Considering multi-UG cooperation, intelligent algorithms show their advantages in solving such complex optimization problems (Shih et al., 2017). Zhuang et al. (2019) and Yao and Qi (2019) investigated simultaneous arrivals. However, cooperative sampling with SLR has not been fully discussed. The CSPP-SLR can maximize UGs in autonomous sampling, improve the high-risk deployment and recovery process of UGs, and ensure the consistency of the collected data (Claustre et al., 2014). Therefore, investigating CSPP-SLR is notably important. The above method is no longer applicable, considering the randomness of the current-disturbed UG locations and the uncertainty of the cooperating instructions (Petritoli and Leccese, 2018). Reinforcement learning (e.g., Bae et al., 2019; Ban, 2020) can provide appropriate solutions by modeling CSPP-SLR as a Markovian decision process.
This article presents the multi-actuation deep-Q network with a clipped-oriented LOS (MADQN-COLOS) framework based on the above discussions to solve the CSPP-SLR problem. The potential contributions are listed as follows.

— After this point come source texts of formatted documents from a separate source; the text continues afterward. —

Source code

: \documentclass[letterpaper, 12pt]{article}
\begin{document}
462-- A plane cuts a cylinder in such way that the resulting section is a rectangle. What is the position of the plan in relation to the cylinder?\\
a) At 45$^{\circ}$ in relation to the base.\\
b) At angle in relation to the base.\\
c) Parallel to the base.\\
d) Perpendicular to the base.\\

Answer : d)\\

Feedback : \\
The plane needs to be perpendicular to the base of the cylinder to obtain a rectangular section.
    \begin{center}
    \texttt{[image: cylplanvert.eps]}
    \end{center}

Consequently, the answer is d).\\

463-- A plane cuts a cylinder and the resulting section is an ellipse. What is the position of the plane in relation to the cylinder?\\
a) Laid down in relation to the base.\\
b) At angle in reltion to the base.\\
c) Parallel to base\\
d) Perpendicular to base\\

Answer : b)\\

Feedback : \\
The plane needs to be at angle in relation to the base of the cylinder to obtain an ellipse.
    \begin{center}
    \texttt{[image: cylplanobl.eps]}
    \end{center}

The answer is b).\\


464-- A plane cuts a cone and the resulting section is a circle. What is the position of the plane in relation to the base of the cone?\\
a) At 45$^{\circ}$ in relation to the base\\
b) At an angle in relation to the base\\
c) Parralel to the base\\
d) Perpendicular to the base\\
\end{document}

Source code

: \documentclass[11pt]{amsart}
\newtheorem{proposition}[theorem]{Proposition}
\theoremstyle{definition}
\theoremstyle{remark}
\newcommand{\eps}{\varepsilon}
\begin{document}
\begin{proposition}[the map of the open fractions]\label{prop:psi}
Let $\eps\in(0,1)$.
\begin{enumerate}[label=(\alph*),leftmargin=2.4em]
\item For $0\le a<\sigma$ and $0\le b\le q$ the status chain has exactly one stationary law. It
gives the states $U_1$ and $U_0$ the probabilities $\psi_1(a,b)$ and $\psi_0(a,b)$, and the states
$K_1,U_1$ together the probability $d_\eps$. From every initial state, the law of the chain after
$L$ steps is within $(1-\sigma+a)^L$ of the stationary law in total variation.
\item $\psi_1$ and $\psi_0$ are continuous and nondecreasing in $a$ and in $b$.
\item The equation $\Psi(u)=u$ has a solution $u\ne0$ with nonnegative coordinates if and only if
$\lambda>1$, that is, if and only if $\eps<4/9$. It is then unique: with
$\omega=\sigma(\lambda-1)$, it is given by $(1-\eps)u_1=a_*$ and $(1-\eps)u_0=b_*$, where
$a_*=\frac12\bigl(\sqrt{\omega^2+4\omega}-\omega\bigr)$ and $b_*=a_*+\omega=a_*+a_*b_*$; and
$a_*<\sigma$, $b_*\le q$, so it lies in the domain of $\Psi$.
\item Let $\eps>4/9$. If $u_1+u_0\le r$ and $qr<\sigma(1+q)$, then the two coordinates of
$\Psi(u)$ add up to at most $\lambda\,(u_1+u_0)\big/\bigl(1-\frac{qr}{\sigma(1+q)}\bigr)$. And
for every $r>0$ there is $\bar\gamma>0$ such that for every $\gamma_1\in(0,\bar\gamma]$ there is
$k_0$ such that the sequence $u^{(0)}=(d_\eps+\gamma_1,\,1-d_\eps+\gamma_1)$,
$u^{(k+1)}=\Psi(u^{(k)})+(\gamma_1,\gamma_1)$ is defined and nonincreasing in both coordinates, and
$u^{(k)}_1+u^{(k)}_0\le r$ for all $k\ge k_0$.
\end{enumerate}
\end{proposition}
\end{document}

1) The CSPP-SLR problem is comprehensively described for the first time. This article considers the specific UG kinematic model, current interference, and optimization objectives.
2) The COLOS is proposed to guide the UG to cover sampling paths of interest. The modification to the original LOS maintains computational simplicity while ensuring the loop coverage, which comprises multi-directional edges.
3) The MADQN is designed to coordinate the progress of samplings, which decomposes based on the SLR dynamic planning. Therefore, the sampling progress is coordinated by manipulating the estimated time of arrival, which enables the acquisition of feasible coordinating solutions.
The remaining article is organized as follows. Section 2 describes the path planning problem. Section 3 introduces the proposed methodology. Section 4 presents the simulation results. Section 5 finally summarizes the conclusion.
2 Problem FormulationThe illustration of the CSPP-SLR is shown in Fig.1. L & R represents the launch and recovery point, and its coordinates are denoted as p0. The glider fleet must move in the same direction to achieve uniform directionality of the collected data. The members of the fleet start from the same launch point and navigate along their assigned local rectangular edges. The current work considers time-fixed and spatially varying currents, which means that the UGs in the four local samplings have different arrival times TL, i. Therefore, this work can be expressed as Eqs. (1) to (3).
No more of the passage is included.